(Plain-text document sources)
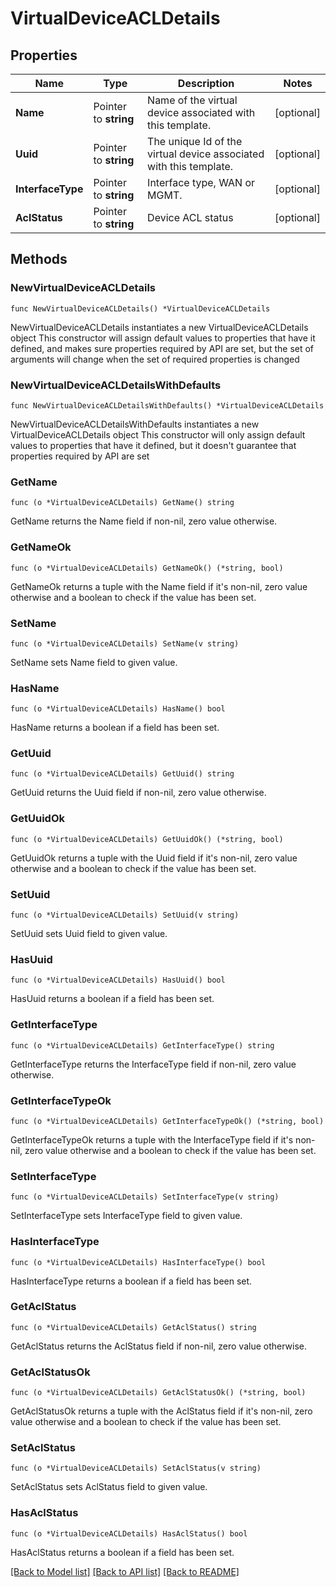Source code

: # VirtualDeviceACLDetails

## Properties

Name | Type | Description | Notes
------------ | ------------- | ------------- | -------------
**Name** | Pointer to **string** | Name of the virtual device associated with this template. | [optional] 
**Uuid** | Pointer to **string** | The unique Id of the virtual device associated with this template. | [optional] 
**InterfaceType** | Pointer to **string** | Interface type, WAN or MGMT. | [optional] 
**AclStatus** | Pointer to **string** | Device ACL status | [optional] 

## Methods

### NewVirtualDeviceACLDetails

`func NewVirtualDeviceACLDetails() *VirtualDeviceACLDetails`

NewVirtualDeviceACLDetails instantiates a new VirtualDeviceACLDetails object
This constructor will assign default values to properties that have it defined,
and makes sure properties required by API are set, but the set of arguments
will change when the set of required properties is changed

### NewVirtualDeviceACLDetailsWithDefaults

`func NewVirtualDeviceACLDetailsWithDefaults() *VirtualDeviceACLDetails`

NewVirtualDeviceACLDetailsWithDefaults instantiates a new VirtualDeviceACLDetails object
This constructor will only assign default values to properties that have it defined,
but it doesn't guarantee that properties required by API are set

### GetName

`func (o *VirtualDeviceACLDetails) GetName() string`

GetName returns the Name field if non-nil, zero value otherwise.

### GetNameOk

`func (o *VirtualDeviceACLDetails) GetNameOk() (*string, bool)`

GetNameOk returns a tuple with the Name field if it's non-nil, zero value otherwise
and a boolean to check if the value has been set.

### SetName

`func (o *VirtualDeviceACLDetails) SetName(v string)`

SetName sets Name field to given value.

### HasName

`func (o *VirtualDeviceACLDetails) HasName() bool`

HasName returns a boolean if a field has been set.

### GetUuid

`func (o *VirtualDeviceACLDetails) GetUuid() string`

GetUuid returns the Uuid field if non-nil, zero value otherwise.

### GetUuidOk

`func (o *VirtualDeviceACLDetails) GetUuidOk() (*string, bool)`

GetUuidOk returns a tuple with the Uuid field if it's non-nil, zero value otherwise
and a boolean to check if the value has been set.

### SetUuid

`func (o *VirtualDeviceACLDetails) SetUuid(v string)`

SetUuid sets Uuid field to given value.

### HasUuid

`func (o *VirtualDeviceACLDetails) HasUuid() bool`

HasUuid returns a boolean if a field has been set.

### GetInterfaceType

`func (o *VirtualDeviceACLDetails) GetInterfaceType() string`

GetInterfaceType returns the InterfaceType field if non-nil, zero value otherwise.

### GetInterfaceTypeOk

`func (o *VirtualDeviceACLDetails) GetInterfaceTypeOk() (*string, bool)`

GetInterfaceTypeOk returns a tuple with the InterfaceType field if it's non-nil, zero value otherwise
and a boolean to check if the value has been set.

### SetInterfaceType

`func (o *VirtualDeviceACLDetails) SetInterfaceType(v string)`

SetInterfaceType sets InterfaceType field to given value.

### HasInterfaceType

`func (o *VirtualDeviceACLDetails) HasInterfaceType() bool`

HasInterfaceType returns a boolean if a field has been set.

### GetAclStatus

`func (o *VirtualDeviceACLDetails) GetAclStatus() string`

GetAclStatus returns the AclStatus field if non-nil, zero value otherwise.

### GetAclStatusOk

`func (o *VirtualDeviceACLDetails) GetAclStatusOk() (*string, bool)`

GetAclStatusOk returns a tuple with the AclStatus field if it's non-nil, zero value otherwise
and a boolean to check if the value has been set.

### SetAclStatus

`func (o *VirtualDeviceACLDetails) SetAclStatus(v string)`

SetAclStatus sets AclStatus field to given value.

### HasAclStatus

`func (o *VirtualDeviceACLDetails) HasAclStatus() bool`

HasAclStatus returns a boolean if a field has been set.


[[Back to Model list]](../README.md#documentation-for-models) [[Back to API list]](../README.md#documentation-for-api-endpoints) [[Back to README]](../README.md)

_WHAT IS REQUIRED_
Please reproduce the records above exactly, omitting every picture.

_RESULT OF THIS TASK_
Source code

: # VirtualDeviceACLDetails

## Properties

Name | Type | Description | Notes
------------ | ------------- | ------------- | -------------
**Name** | Pointer to **string** | Name of the virtual device associated with this template. | [optional] 
**Uuid** | Pointer to **string** | The unique Id of the virtual device associated with this template. | [optional] 
**InterfaceType** | Pointer to **string** | Interface type, WAN or MGMT. | [optional] 
**AclStatus** | Pointer to **string** | Device ACL status | [optional] 

## Methods

### NewVirtualDeviceACLDetails

`func NewVirtualDeviceACLDetails() *VirtualDeviceACLDetails`

NewVirtualDeviceACLDetails instantiates a new VirtualDeviceACLDetails object
This constructor will assign default values to properties that have it defined,
and makes sure properties required by API are set, but the set of arguments
will change when the set of required properties is changed

### NewVirtualDeviceACLDetailsWithDefaults

`func NewVirtualDeviceACLDetailsWithDefaults() *VirtualDeviceACLDetails`

NewVirtualDeviceACLDetailsWithDefaults instantiates a new VirtualDeviceACLDetails object
This constructor will only assign default values to properties that have it defined,
but it doesn't guarantee that properties required by API are set

### GetName

`func (o *VirtualDeviceACLDetails) GetName() string`

GetName returns the Name field if non-nil, zero value otherwise.

### GetNameOk

`func (o *VirtualDeviceACLDetails) GetNameOk() (*string, bool)`

GetNameOk returns a tuple with the Name field if it's non-nil, zero value otherwise
and a boolean to check if the value has been set.

### SetName

`func (o *VirtualDeviceACLDetails) SetName(v string)`

SetName sets Name field to given value.

### HasName

`func (o *VirtualDeviceACLDetails) HasName() bool`

HasName returns a boolean if a field has been set.

### GetUuid

`func (o *VirtualDeviceACLDetails) GetUuid() string`

GetUuid returns the Uuid field if non-nil, zero value otherwise.

### GetUuidOk

`func (o *VirtualDeviceACLDetails) GetUuidOk() (*string, bool)`

GetUuidOk returns a tuple with the Uuid field if it's non-nil, zero value otherwise
and a boolean to check if the value has been set.

### SetUuid

`func (o *VirtualDeviceACLDetails) SetUuid(v string)`

SetUuid sets Uuid field to given value.

### HasUuid

`func (o *VirtualDeviceACLDetails) HasUuid() bool`

HasUuid returns a boolean if a field has been set.

### GetInterfaceType

`func (o *VirtualDeviceACLDetails) GetInterfaceType() string`

GetInterfaceType returns the InterfaceType field if non-nil, zero value otherwise.

### GetInterfaceTypeOk

`func (o *VirtualDeviceACLDetails) GetInterfaceTypeOk() (*string, bool)`

GetInterfaceTypeOk returns a tuple with the InterfaceType field if it's non-nil, zero value otherwise
and a boolean to check if the value has been set.

### SetInterfaceType

`func (o *VirtualDeviceACLDetails) SetInterfaceType(v string)`

SetInterfaceType sets InterfaceType field to given value.

### HasInterfaceType

`func (o *VirtualDeviceACLDetails) HasInterfaceType() bool`

HasInterfaceType returns a boolean if a field has been set.

### GetAclStatus

`func (o *VirtualDeviceACLDetails) GetAclStatus() string`

GetAclStatus returns the AclStatus field if non-nil, zero value otherwise.

### GetAclStatusOk

`func (o *VirtualDeviceACLDetails) GetAclStatusOk() (*string, bool)`

GetAclStatusOk returns a tuple with the AclStatus field if it's non-nil, zero value otherwise
and a boolean to check if the value has been set.

### SetAclStatus

`func (o *VirtualDeviceACLDetails) SetAclStatus(v string)`

SetAclStatus sets AclStatus field to given value.

### HasAclStatus

`func (o *VirtualDeviceACLDetails) HasAclStatus() bool`

HasAclStatus returns a boolean if a field has been set.


[[Back to Model list]](../README.md#documentation-for-models) [[Back to API list]](../README.md#documentation-for-api-endpoints) [[Back to README]](../README.md)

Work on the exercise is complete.